Editor's note: This article was originally published in August 2019 prior to the Games being postponed a year due to COVID-19. Article last updated March 10, 2021.
The Olympic Games Tokyo are this summer!
Here's a primer for what you need to know about the triathlon competitions in Tokyo.
Don’t want to miss a minute of the triathlon action at the Tokyo Olympic Games? Keep in mind that Tokyo is 13 hours ahead of the Eastern time zone in the United States.
The men’s race will take place on Monday, July 26 at 6:30 a.m. in Tokyo (In the U.S. — Sunday, July 25 at 5:30 p.m. ET), and the women’s event will take place on Tuesday, July 27 at 6:30 a.m. (In the U.S. — Monday, July 26 at 5:30 p.m.
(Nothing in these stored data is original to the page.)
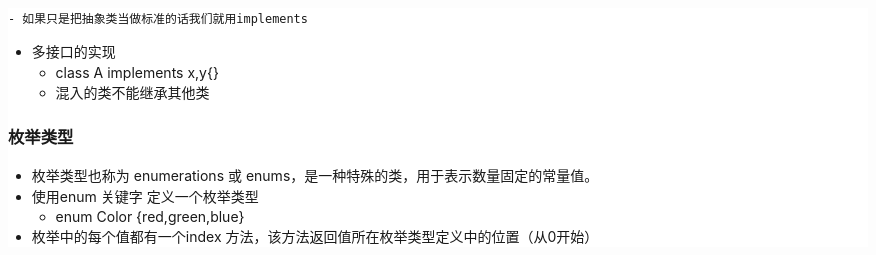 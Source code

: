     - 如果只是把抽象类当做标准的话我们就用implements
- 多接口的实现
  - class A implements x,y{}
  - 混入的类不能继承其他类
### 枚举类型
- 枚举类型也称为 enumerations 或 enums，是一种特殊的类，用于表示数量固定的常量值。
- 使用enum 关键字 定义一个枚举类型
  - enum Color {red,green,blue}
- 枚举中的每个值都有一个index 方法，该方法返回值所在枚举类型定义中的位置（从0开始）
ET).
Both the men and the women will race the standard Olympic-distance format that consists of a 1.5-kilometer swim, a 40-kilometer bike ride and a 10-kilometer run.
The highly anticipated Mixed Relay format will go down on Saturday, July 31 at 7:30 a.m. (In the U.S. — Friday, July 30 at 6:30 p.m. ET) and will be one of several Olympic debuts on what’s being dubbed “Super Saturday” with over 20 medal events contested.
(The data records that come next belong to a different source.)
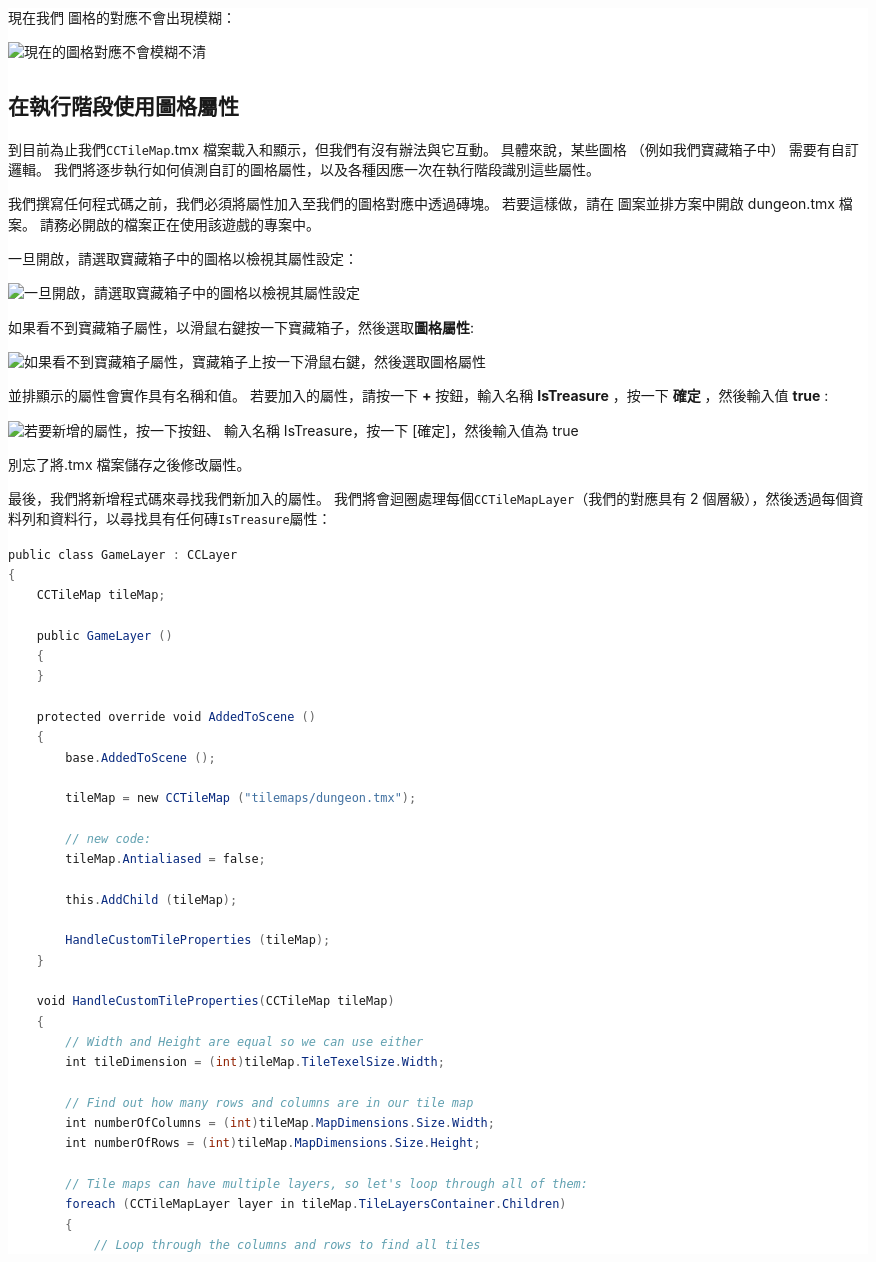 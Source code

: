現在我們 圖格的對應不會出現模糊：

![](tiled-images/image8.png "現在的圖格對應不會模糊不清")


## <a name="using-tile-properties-at-runtime"></a>在執行階段使用圖格屬性

到目前為止我們`CCTileMap`.tmx 檔案載入和顯示，但我們有沒有辦法與它互動。 具體來說，某些圖格 （例如我們寶藏箱子中） 需要有自訂邏輯。 我們將逐步執行如何偵測自訂的圖格屬性，以及各種因應一次在執行階段識別這些屬性。

我們撰寫任何程式碼之前，我們必須將屬性加入至我們的圖格對應中透過磚塊。 若要這樣做，請在 圖案並排方案中開啟 dungeon.tmx 檔案。 請務必開啟的檔案正在使用該遊戲的專案中。

一旦開啟，請選取寶藏箱子中的圖格以檢視其屬性設定：

![](tiled-images/image9.png "一旦開啟，請選取寶藏箱子中的圖格以檢視其屬性設定")

如果看不到寶藏箱子屬性，以滑鼠右鍵按一下寶藏箱子，然後選取**圖格屬性**:

![](tiled-images/image10.png "如果看不到寶藏箱子屬性，寶藏箱子上按一下滑鼠右鍵，然後選取圖格屬性")

並排顯示的屬性會實作具有名稱和值。 若要加入的屬性，請按一下 **+** 按鈕，輸入名稱 **IsTreasure** ，按一下  **確定** ，然後輸入值 **true** : 

![](tiled-images/image11.png "若要新增的屬性，按一下按鈕、 輸入名稱 IsTreasure，按一下 [確定]，然後輸入值為 true")

別忘了將.tmx 檔案儲存之後修改屬性。

最後，我們將新增程式碼來尋找我們新加入的屬性。 我們將會迴圈處理每個`CCTileMapLayer`（我們的對應具有 2 個層級），然後透過每個資料列和資料行，以尋找具有任何磚`IsTreasure`屬性：


```csharp
public class GameLayer : CCLayer
{
    CCTileMap tileMap;

    public GameLayer ()
    {
    }

    protected override void AddedToScene ()
    {
        base.AddedToScene ();

        tileMap = new CCTileMap ("tilemaps/dungeon.tmx");

        // new code:
        tileMap.Antialiased = false;

        this.AddChild (tileMap);

        HandleCustomTileProperties (tileMap);
    }

    void HandleCustomTileProperties(CCTileMap tileMap)
    {
        // Width and Height are equal so we can use either
        int tileDimension = (int)tileMap.TileTexelSize.Width;

        // Find out how many rows and columns are in our tile map
        int numberOfColumns = (int)tileMap.MapDimensions.Size.Width;
        int numberOfRows = (int)tileMap.MapDimensions.Size.Height;

        // Tile maps can have multiple layers, so let's loop through all of them:
        foreach (CCTileMapLayer layer in tileMap.TileLayersContainer.Children)
        {
            // Loop through the columns and rows to find all tiles
```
For more information — including broadcast details when available — on how to follow the action, click here.
Debut of the Mixed Relay
The ITU Triathlon Mixed Relay format has quickly become a fan favorite on the triathlon scene, and for good reason, too. This unique race format has led to some of the most dramatic finishes dating back to the first ITU Triathlon Mixed Relay World Championships in Des Moines, Iowa, in 2009.
Mixed Relay teams consist of four athletes, ordered female-male-female-male, who each complete a super-sprint triathlon (300m swim, 8k bike and 2k run) before tagging their teammate. The short distances makes for fast racing with plenty of action.
After being announced back in June 2017, both the triathlon and Olympic communities have been buzzing about the new event — not just for the opportunity to race, but as a catalyst to provide gender balance in the sport by addressing the IOC’s Olympic Agenda 2020 recommendations.
Though the U.S. and other countries have kept team strategies guarded during the qualifying period, they’ll be more limited for Tokyo as the selection pool is limited to the athletes who compete in the individual event.
Fifty-five men and 55 women will compete in the Tokyo 2020 Olympic triathlon events. The Olympic qualification term started May 11, 2018 and was originally scheduled to run through May 11, 2020. Because of the one-year delay, qualifying will now end no later than June 21, 2021 for the Olympic Games and July 15, 2021 for the Paralympic Games, according to latest World Triathlon update (published March 18, 2021).
Upcoming qualification events include World Triathlon Championship Series Yokohama and Leeds and World Triathlon Cups in Osaka, Lisbon, Arzachena and Huatulco. The remaining Continental Championships and the Mixed Relay Olympic Qualification events are also planned to be held during the qualification period. The world rankings will also reopen on 1 May.
Points and qualification slots get a little tricky (especially when it comes to the Mixed Relay), but 51 slots for each gender are up for grabs as qualification spots, with two of the remaining four places designated for Japan and two used as invitation places for nations with a developing triathlon scene.
About the Venues
Tokyo last hosted the Summer Olympics in 1964, and will feature many of the same venues as it prepares to host for the second time. The Olympic Stadium is being rebuilt and will once again serve as the venue for not only several athletic events, but the opening and closing ceremonies as well. Gender equality has also been highly emphasized in the Tokyo Event Program, with strategies being implemented to become the most gender-balanced Olympic Games in history (currently at 48.8% women).